## Directions
Scan the listing below. Report each line that includes "minéral".

§

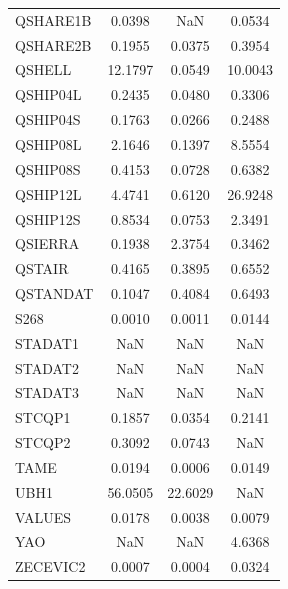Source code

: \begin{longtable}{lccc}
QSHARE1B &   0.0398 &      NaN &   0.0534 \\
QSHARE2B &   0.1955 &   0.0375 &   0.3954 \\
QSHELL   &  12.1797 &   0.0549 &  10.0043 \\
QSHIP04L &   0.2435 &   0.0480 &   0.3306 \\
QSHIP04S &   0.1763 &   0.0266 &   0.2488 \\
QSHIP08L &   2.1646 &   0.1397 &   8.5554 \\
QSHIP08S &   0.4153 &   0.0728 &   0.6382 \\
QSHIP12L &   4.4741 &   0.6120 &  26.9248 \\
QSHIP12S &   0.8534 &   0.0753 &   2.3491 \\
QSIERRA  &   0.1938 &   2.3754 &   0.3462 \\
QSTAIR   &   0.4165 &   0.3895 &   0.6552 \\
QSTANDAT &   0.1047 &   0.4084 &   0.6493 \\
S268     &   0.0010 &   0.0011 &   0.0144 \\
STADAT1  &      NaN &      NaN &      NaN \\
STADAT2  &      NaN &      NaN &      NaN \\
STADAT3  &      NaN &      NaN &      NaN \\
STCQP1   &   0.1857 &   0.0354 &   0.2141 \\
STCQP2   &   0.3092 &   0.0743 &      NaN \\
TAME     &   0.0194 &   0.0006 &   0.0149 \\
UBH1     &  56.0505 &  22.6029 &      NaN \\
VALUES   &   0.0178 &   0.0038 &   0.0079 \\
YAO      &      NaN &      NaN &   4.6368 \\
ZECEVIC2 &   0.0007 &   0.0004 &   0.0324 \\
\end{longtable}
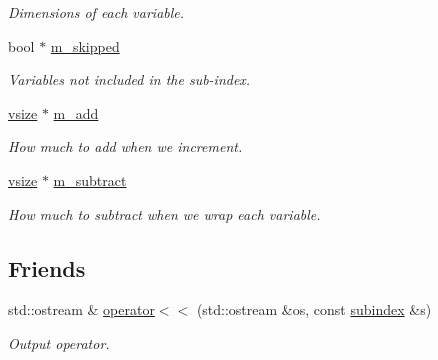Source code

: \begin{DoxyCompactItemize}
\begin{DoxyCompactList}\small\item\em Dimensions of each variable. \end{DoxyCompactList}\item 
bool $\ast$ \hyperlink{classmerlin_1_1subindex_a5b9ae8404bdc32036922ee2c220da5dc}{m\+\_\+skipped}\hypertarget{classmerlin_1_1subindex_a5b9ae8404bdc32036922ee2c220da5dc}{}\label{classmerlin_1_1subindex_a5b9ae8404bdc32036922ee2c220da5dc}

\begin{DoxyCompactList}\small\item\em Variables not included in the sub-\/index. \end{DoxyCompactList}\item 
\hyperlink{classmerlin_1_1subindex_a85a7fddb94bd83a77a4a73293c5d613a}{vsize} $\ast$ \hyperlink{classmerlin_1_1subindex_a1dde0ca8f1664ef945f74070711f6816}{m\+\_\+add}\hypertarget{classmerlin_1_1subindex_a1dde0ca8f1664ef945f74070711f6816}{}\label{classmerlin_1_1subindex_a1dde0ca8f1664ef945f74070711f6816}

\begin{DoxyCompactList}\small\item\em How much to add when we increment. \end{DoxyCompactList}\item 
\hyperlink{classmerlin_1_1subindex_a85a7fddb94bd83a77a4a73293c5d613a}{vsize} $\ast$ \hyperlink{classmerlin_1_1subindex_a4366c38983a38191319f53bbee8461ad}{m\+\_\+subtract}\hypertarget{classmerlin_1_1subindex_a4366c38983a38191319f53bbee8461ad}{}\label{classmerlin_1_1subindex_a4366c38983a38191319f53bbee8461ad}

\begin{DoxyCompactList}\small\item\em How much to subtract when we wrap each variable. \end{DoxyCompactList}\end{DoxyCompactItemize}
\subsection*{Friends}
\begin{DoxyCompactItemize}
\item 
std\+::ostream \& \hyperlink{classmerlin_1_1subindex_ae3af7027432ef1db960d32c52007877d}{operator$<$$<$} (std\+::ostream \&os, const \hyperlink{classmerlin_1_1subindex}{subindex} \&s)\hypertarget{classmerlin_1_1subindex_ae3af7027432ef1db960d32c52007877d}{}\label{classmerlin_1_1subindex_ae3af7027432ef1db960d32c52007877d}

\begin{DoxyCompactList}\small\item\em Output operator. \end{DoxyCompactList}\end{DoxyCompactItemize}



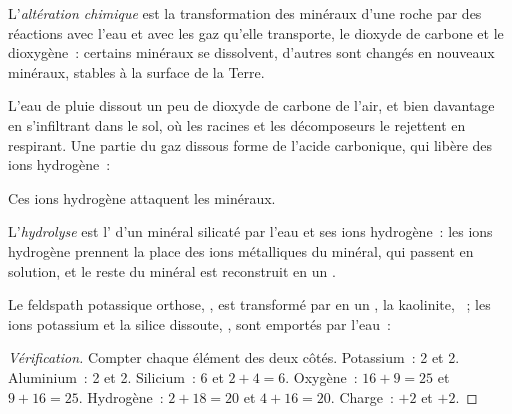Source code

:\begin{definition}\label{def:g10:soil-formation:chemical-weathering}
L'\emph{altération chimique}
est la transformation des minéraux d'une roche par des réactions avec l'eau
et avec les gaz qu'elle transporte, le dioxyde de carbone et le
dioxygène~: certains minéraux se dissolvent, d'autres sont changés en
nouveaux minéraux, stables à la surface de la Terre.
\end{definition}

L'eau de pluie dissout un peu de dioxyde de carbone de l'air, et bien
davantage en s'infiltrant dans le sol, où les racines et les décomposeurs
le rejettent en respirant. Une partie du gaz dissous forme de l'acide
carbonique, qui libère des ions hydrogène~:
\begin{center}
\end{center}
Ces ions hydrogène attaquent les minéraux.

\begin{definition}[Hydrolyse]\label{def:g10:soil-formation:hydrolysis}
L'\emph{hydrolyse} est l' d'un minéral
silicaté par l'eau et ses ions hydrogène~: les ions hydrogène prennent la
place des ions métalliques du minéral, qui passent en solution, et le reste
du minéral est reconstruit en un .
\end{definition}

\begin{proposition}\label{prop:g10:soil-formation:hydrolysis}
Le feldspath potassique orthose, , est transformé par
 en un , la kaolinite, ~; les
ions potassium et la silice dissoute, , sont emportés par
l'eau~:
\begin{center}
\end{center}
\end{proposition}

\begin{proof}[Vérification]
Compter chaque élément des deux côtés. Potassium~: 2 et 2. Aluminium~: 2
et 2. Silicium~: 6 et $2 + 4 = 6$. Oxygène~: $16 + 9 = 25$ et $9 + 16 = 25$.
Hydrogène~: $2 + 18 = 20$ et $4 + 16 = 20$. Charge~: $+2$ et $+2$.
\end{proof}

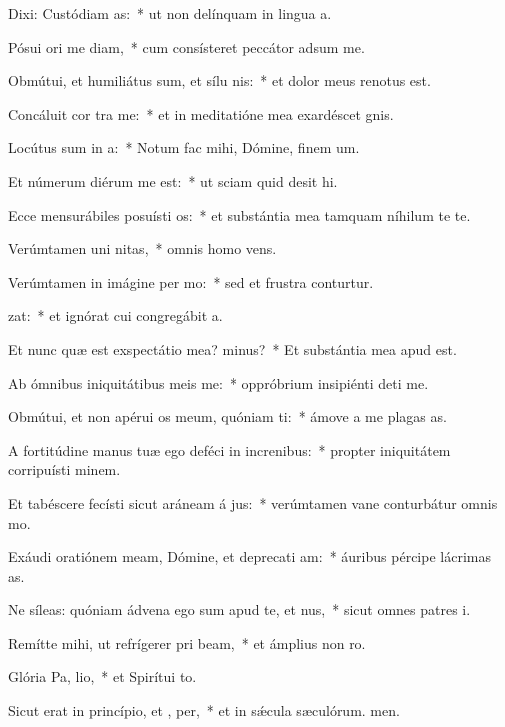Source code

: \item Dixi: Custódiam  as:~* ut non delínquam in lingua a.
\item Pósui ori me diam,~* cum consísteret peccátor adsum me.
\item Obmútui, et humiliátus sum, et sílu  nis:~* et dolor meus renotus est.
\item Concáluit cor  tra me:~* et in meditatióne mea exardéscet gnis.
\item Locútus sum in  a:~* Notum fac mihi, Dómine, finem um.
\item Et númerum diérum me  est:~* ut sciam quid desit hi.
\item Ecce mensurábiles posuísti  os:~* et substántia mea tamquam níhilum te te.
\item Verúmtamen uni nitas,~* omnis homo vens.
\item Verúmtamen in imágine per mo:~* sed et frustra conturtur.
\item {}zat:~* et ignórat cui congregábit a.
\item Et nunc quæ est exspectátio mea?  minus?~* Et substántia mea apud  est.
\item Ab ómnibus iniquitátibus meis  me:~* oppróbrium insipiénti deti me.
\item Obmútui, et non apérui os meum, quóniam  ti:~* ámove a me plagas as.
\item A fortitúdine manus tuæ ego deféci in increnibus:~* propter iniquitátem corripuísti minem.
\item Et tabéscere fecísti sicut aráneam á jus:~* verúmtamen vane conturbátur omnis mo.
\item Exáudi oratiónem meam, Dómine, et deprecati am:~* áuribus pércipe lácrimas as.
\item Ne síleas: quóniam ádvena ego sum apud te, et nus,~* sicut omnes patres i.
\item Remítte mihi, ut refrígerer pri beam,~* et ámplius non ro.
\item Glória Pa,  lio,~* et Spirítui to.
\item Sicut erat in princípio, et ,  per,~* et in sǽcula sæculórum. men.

§

## Problem solution
L'\emph{hydrolyse} est l' d'un minéral
place des ions métalliques du minéral, qui passent en solution, et le reste
du minéral est reconstruit en un .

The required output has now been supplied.